Golan L, Birkmeyer J D, Welch H G
Department of Veterans Affairs Medical Center, White River Junction, Vermont 05009-0001, USA.
Ann Intern Med. 1999 Nov 2;131(9):660-7. doi: 10.7326/0003-4819-131-9-199911020-00005.
Although guidelines recommend angiotensin-converting enzyme inhibitors for diabetic patients with microalbuminuria, this strategy requires that providers adhere to screening recommendations. In addition, the benefit of angiotensin-converting enzyme inhibitors in normoalbuminuric patients was recently demonstrated.
To evaluate the cost-effectiveness of treating all patients with type 2 diabetes.
Markov model simulating the progression of diabetic nephropathy.
Randomized trials estimating the progression of diabetic nephropathy with and without angiotensin-converting enzyme inhibitors.
Patients 50 years of age with newly diagnosed type 2 diabetes (fasting plasma glucose level > or = 7.8 mmol/L [140 mg/dL]).
Lifetime.
Societal.
Patients received angiotensin-converting enzyme inhibitors, screening for microalbuminuria, or screening for gross proteinuria.
Lifetime cost, quality-adjusted life expectancy, and marginal cost-effectiveness.
RESULTS OF BASE-CASE ANALYSIS: Screening for gross proteinuria had the highest cost and the lowest benefit. Compared with screening for microalbuminuria, treating all patients was more expensive ($15240 and $14940 per patient) but was associated with increased quality-adjusted life expectancy (11.82 and 11.78 quality-adjusted life-years). The marginal cost-effectiveness ratio was $7500 per quality-adjusted life-year gained.

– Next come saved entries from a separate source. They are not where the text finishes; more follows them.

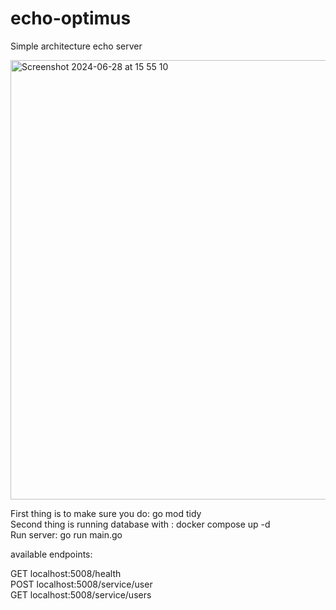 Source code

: # echo-optimus
Simple architecture echo server


<img width="703" alt="Screenshot 2024-06-28 at 15 55 10" src="https://github.com/zedGGs/echo-optimus/assets/153705375/5abf1356-dd87-43a3-b97c-5760d07d2c12">



First thing is to make sure you do: go mod tidy <br>
Second thing is running database with : docker compose up -d <br>
Run server: go run main.go 

available endpoints: 

GET localhost:5008/health <br>
POST localhost:5008/service/user <br>
GET localhost:5008/service/users

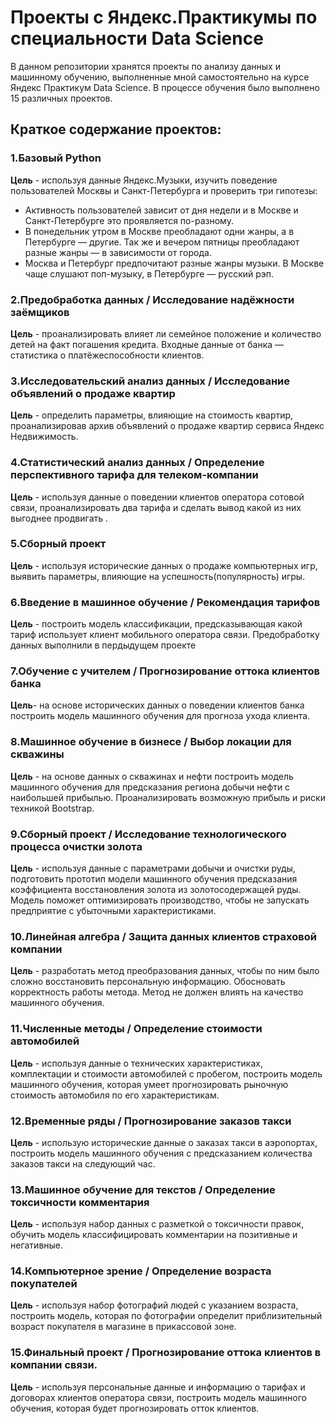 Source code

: # Проекты с Яндекс.Практикумы по специальности Data Science
В данном репозитории хранятся проекты по анализу данных и машинному обучению, выполненные мной самостоятельно на курсе Яндекс Практикум Data Science.
В процессе обучения было выполнено 15 различных проектов. 
## Краткое содержание проектов:
### 1.Базовый Python
**Цель** - используя данные Яндекс.Музыки, изучить поведение пользователей Москвы и Санкт-Петербурга и проверить три гипотезы:
- Активность пользователей зависит от дня недели и в Москве и Санкт-Петербурге это проявляется по-разному.
- В понедельник утром в Москве преобладают одни жанры, а в Петербурге — другие. Так же и вечером пятницы преобладают разные жанры — в зависимости от города.
- Москва и Петербург предпочитают разные жанры музыки. В Москве чаще слушают поп-музыку, в Петербурге — русский рэп.

### 2.Предобработка данных / Исследование надёжности заёмщиков
**Цель** - проанализировать влияет ли семейное положение и количество детей на факт погашения кредита. Входные данные от банка — статистика о платёжеспособности клиентов.

### 3.Исследовательский анализ данных / Исследование объявлений о продаже квартир
**Цель** - определить параметры, влияющие на стоимость квартир, проанализировав архив объявлений о продаже квартир сервиса Яндекс Недвижимость.

### 4.Статистический анализ данных / Определение перспективного тарифа для телеком-компании
**Цель** - используя данные о поведении клиентов оператора сотовой связи, проанализировать два тарифа и сделать вывод какой из них выгоднее продвигать .

### 5.Сборный проект
**Цель** - используя исторические данных о продаже компьютерных игр, выявить параметры, влияющие на успешность(популярность) игры.

### 6.Введение в машинное обучение / Рекомендация тарифов
**Цель** - построить модель классификации, предсказывающая какой тариф использует клиент мобильного оператора связи. Предобработку данных выполнили в пердыдущем проекте

### 7.Обучение с учителем / Прогнозирование оттока клиентов банка
**Цель**-  на основе исторических данных  о поведении клиентов банка построить модель машинного обучения для прогноза ухода клиента. 

### 8.Машинное обучение в бизнесе / Выбор локации для скважины
**Цель** - на основе данных о скважинах и нефти построить модель машинного обучения для предсказания региона добычи нефти с наибольшей прибылью. Проанализировать возможную прибыль и риски техникой Bootstrap.

### 9.Сборный проект / Исследование технологического процесса очистки золота
**Цель** - используя данные с параметрами добычи и очистки руды, подготовить прототип модели машинного обучения предсказания коэффициента восстановления золота из золотосодержащей руды. Модель поможет оптимизировать производство, чтобы не запускать предприятие с убыточными характеристиками.

### 10.Линейная алгебра / Защита данных клиентов страховой компании
**Цель** - разработать метод преобразования данных, чтобы по ним было сложно восстановить персональную информацию. Обосновать корректность работы метода. Метод не должен влиять на качество машинного обучения. 

### 11.Численные методы / Определение стоимости автомобилей
**Цель** - используя данные о технических характеристиках, комплектации и стоимости автомобилей с пробегом, построить модель машинного обучения, которая умеет прогнозировать рыночную стоимость автомобиля по его характеристикам.

### 12.Временные ряды / Прогнозирование заказов такси
**Цель** - использую исторические данные о заказах такси в аэропортах, построить модель машинного обучения с предсказанием количества заказов такси на следующий час. 

### 13.Машинное обучение для текстов / Определение токсичности комментария
**Цель** - используя набор данных с разметкой о токсичности правок, обучить модель классифицировать комментарии на позитивные и негативные. 

### 14.Компьютерное зрение / Определение возраста покупателей
**Цель** - используя набор фотографий людей с указанием возраста, построить модель, которая по фотографии определит приблизительный возраст покупателя в магазине в прикассовой зоне. 

### 15.Финальный проект / Прогнозирование оттока клиентов в компании связи.
**Цель** - используя персональные данные и информацию о тарифах и договорах клиентов оператора связи, построить модель машинного обучения, которая будет прогнозировать отток клиентов.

Results were sensitive to the cost, effectiveness, and quality of life associated with angiotensin-converting enzyme inhibitor therapy, as well as age at diagnosis. The model was relatively insensitive to adherence with screening and costs of treating end-stage renal disease.
Treating all middle-aged diabetic patients with angiotensin-converting enzyme inhibitors is a simple strategy that provides additional benefit at modest additional cost. The strategy assumes that patients meet the older diagnostic criteria for diabetes and makes sense only for those who are not bothered by treatment.
尽管指南推荐血管紧张素转换酶抑制剂用于患有微量白蛋白尿的糖尿病患者,但该策略要求医疗服务提供者遵守筛查建议。此外,血管紧张素转换酶抑制剂在正常白蛋白尿患者中的益处最近得到了证实。
评估治疗所有2型糖尿病患者的成本效益。
模拟糖尿病肾病进展的马尔可夫模型。
估计使用和不使用血管紧张素转换酶抑制剂时糖尿病肾病进展的随机试验。
50岁新诊断为2型糖尿病的患者(空腹血糖水平≥7.8 mmol/L [140 mg/dL])。
终生。
社会视角。
患者接受血管紧张素转换酶抑制剂治疗、微量白蛋白尿筛查或大量蛋白尿筛查。
终生成本、质量调整生命预期和边际成本效益。
大量蛋白尿筛查成本最高,效益最低。与微量白蛋白尿筛查相比,治疗所有患者成本更高(每位患者分别为15240美元和14940美元),但质量调整生命预期增加(分别为11.82和11.78个质量调整生命年)。每获得一个质量调整生命年的边际成本效益比为7500美元。
结果对与血管紧张素转换酶抑制剂治疗相关的成本、有效性和生活质量以及诊断时的年龄敏感。该模型对筛查依从性和终末期肾病治疗成本相对不敏感。
用血管紧张素转换酶抑制剂治疗所有中年糖尿病患者是一种简单的策略,以适度增加的成本提供额外益处。该策略假定患者符合较旧的糖尿病诊断标准,并且仅对那些不因治疗而烦恼的患者有意义。